┌─ SUPPLIED DATA

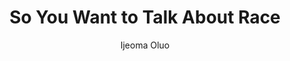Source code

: ---
title: "So You Want to Talk About Race"
author: "Ijeoma Oluo"
isbn: "1580056776"
isbn13: "9781580056779"
rating: "4"
publisher: "Seal Press"
pages: "248"
publishYear: "2018"
read: "2020"
goodreads_id: "35099718"
---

└─

TASK PROMPT
Exactly reproduce each record, leaving out any pictures.

EXPECTED ANSWER
Source code

: ---
title: "So You Want to Talk About Race"
author: "Ijeoma Oluo"
isbn: "1580056776"
isbn13: "9781580056779"
rating: "4"
publisher: "Seal Press"
pages: "248"
publishYear: "2018"
read: "2020"
goodreads_id: "35099718"
---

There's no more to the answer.